THE TASK
The reply should contain the full listing exactly as written and no pictures at all.
·····
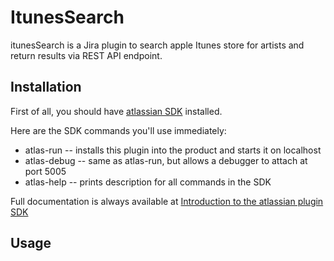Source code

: # ItunesSearch #
itunesSearch is a Jira plugin to search apple Itunes store for artists and return results via REST API endpoint.

## Installation #
First of all, you should have
[atlassian SDK](https://developer.atlassian.com/server/framework/atlassiansdk/downloads/)
installed.

Here are the SDK commands you'll use immediately:
* atlas-run   -- installs this plugin into the product and starts it on localhost
* atlas-debug -- same as atlas-run, but allows a debugger to attach at port 5005
* atlas-help  -- prints description for all commands in the SDK

Full documentation is always available at 
[Introduction to the atlassian plugin SDK](https://developer.atlassian.com/display/DOCS/Introduction+to+the+Atlassian+Plugin+SDK)

## Usage #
·····
EXERCISE RESPONSE
Source code

: # ItunesSearch #
itunesSearch is a Jira plugin to search apple Itunes store for artists and return results via REST API endpoint.

## Installation #
First of all, you should have
[atlassian SDK](https://developer.atlassian.com/server/framework/atlassiansdk/downloads/)
installed.

Here are the SDK commands you'll use immediately:
* atlas-run   -- installs this plugin into the product and starts it on localhost
* atlas-debug -- same as atlas-run, but allows a debugger to attach at port 5005
* atlas-help  -- prints description for all commands in the SDK

Full documentation is always available at 
[Introduction to the atlassian plugin SDK](https://developer.atlassian.com/display/DOCS/Introduction+to+the+Atlassian+Plugin+SDK)

## Usage #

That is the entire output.